WHAT TO WORK ON - An exact reproduction of all the entries is the expected answer.

RECORDS TO PROCESS -
***
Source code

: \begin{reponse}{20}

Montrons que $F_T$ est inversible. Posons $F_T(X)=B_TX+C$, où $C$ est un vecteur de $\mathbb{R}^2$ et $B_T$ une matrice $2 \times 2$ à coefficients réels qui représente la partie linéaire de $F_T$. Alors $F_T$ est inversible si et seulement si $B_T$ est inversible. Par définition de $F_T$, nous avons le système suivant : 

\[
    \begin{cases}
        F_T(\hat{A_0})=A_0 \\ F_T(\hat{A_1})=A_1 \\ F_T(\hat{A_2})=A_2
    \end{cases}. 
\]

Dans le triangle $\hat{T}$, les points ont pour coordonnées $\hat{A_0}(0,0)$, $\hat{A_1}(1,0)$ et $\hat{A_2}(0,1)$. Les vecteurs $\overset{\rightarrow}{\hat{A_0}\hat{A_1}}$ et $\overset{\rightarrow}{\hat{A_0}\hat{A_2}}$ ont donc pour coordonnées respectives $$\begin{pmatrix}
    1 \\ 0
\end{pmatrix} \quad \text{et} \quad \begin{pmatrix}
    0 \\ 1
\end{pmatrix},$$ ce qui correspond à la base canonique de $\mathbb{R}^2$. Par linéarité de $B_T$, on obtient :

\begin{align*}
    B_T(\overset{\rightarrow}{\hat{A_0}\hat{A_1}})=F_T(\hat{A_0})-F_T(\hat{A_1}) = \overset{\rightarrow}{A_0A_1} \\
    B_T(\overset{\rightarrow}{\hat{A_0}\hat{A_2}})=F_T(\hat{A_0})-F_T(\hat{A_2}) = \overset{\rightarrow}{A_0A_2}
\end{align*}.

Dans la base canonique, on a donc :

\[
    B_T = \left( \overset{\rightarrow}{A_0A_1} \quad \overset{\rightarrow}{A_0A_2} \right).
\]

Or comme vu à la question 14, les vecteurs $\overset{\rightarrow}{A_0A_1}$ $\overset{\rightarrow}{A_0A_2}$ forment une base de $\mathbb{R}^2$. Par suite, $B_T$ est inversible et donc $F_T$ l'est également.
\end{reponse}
***
OUTPUT OF THE EXERCISE -
Source code

: \begin{reponse}{20}

Montrons que $F_T$ est inversible. Posons $F_T(X)=B_TX+C$, où $C$ est un vecteur de $\mathbb{R}^2$ et $B_T$ une matrice $2 \times 2$ à coefficients réels qui représente la partie linéaire de $F_T$. Alors $F_T$ est inversible si et seulement si $B_T$ est inversible. Par définition de $F_T$, nous avons le système suivant : 

\[
    \begin{cases}
        F_T(\hat{A_0})=A_0 \\ F_T(\hat{A_1})=A_1 \\ F_T(\hat{A_2})=A_2
    \end{cases}. 
\]

Dans le triangle $\hat{T}$, les points ont pour coordonnées $\hat{A_0}(0,0)$, $\hat{A_1}(1,0)$ et $\hat{A_2}(0,1)$. Les vecteurs $\overset{\rightarrow}{\hat{A_0}\hat{A_1}}$ et $\overset{\rightarrow}{\hat{A_0}\hat{A_2}}$ ont donc pour coordonnées respectives $$\begin{pmatrix}
    1 \\ 0
\end{pmatrix} \quad \text{et} \quad \begin{pmatrix}
    0 \\ 1
\end{pmatrix},$$ ce qui correspond à la base canonique de $\mathbb{R}^2$. Par linéarité de $B_T$, on obtient :

\begin{align*}
    B_T(\overset{\rightarrow}{\hat{A_0}\hat{A_1}})=F_T(\hat{A_0})-F_T(\hat{A_1}) = \overset{\rightarrow}{A_0A_1} \\
    B_T(\overset{\rightarrow}{\hat{A_0}\hat{A_2}})=F_T(\hat{A_0})-F_T(\hat{A_2}) = \overset{\rightarrow}{A_0A_2}
\end{align*}.

Dans la base canonique, on a donc :

\[
    B_T = \left( \overset{\rightarrow}{A_0A_1} \quad \overset{\rightarrow}{A_0A_2} \right).
\]

Or comme vu à la question 14, les vecteurs $\overset{\rightarrow}{A_0A_1}$ $\overset{\rightarrow}{A_0A_2}$ forment une base de $\mathbb{R}^2$. Par suite, $B_T$ est inversible et donc $F_T$ l'est également.
\end{reponse}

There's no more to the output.